On point 2.24 (page 12), it is important to note that it is the TUC's experience that the way in which the Development Awareness Working Group (DAWG) was set up was not based on best practice. The review states that there was a trade union representative on the Group, but this merely means there was someone with a trade union background on it, acting in a personal rather than representative capacity. This delayed the development of a meaningful relationship between the TUC and DFID.

Finally, in part due to the increased capacity that the TUC's agreements with DFID have given it, the nature of the TUC's interaction with the development community has dramatically changed for the better over this period. In the past, the trade union movement was mainly seen by development NGOs as a vehicle for reaching large numbers of workers and hence the quality of 'partnership' on joint initiatives did not capture or build on each others' unique strengths. As captured by the TUC's conference and subsequent report on 'Trade Unions and NGOs Working Together,' this has now changed and trade unions are frequently treated as equals in the design and implementation of joint initiatives with NGOs.

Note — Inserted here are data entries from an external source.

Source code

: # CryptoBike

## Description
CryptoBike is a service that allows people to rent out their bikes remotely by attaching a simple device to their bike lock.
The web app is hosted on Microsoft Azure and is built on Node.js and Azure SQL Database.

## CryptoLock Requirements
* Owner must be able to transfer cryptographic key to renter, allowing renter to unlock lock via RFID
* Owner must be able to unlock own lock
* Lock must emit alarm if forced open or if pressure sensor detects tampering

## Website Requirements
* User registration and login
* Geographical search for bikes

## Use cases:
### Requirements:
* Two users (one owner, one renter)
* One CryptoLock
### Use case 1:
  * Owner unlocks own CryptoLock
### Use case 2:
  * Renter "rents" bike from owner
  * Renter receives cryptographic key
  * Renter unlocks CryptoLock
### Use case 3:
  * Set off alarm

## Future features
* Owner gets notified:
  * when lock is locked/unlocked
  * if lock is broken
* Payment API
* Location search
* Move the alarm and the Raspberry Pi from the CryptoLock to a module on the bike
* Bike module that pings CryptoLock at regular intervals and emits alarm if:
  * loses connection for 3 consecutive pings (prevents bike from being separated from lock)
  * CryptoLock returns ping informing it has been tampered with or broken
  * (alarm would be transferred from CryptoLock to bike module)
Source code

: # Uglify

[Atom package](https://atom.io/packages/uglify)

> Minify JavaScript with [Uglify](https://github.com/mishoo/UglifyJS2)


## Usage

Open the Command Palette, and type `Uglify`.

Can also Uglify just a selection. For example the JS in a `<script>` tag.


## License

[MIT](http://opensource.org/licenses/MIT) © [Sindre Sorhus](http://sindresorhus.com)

The TUC, through its links with businesses at the Ethical Trading Initiative (ETI), the Decent Work and Labour Standards Forum (DW&LS) and through the work that its affiliates are doing - for example, the DAF funded Prospect programme - is well aware of the potential for business to play a positive role in international development awareness and support. The TUC, through its interaction with the CBI, is also very well aware of the challenge in harnessing this potential.

Professional Associations

The TUC acknowledges the points made in 3.51 (page 25) and recognises both the importance of the potential of professional associations, as well as the weaknesses of the approach DFID took to professional associations. Indeed many trade unions represent professionals and the National Union of Journalists (NUJ) is a TUC affiliate which was awarded an SGA.

DFID's SGA with the NUJ did not make use of the TUC as a strategic partner. Had this happened, the TUC would have been in a better position to offer valuable assistance in sharing its experience to date of its SGA. In any event, after the NUJ SGA was signed, the TUC did all it could to support the NUJ in its SGA.

BME and Diaspora groups

It was almost inevitable that the creation of a BME group like Connections for Development, to represent all BME groups on international development awareness would not work. The BME community is too diverse and creating or favouring one organisation whilst ignoring existing sustainable structures, such as trade unions which have race equality committees and whose policy is democratically made, is a mistake too frequently made in the development world.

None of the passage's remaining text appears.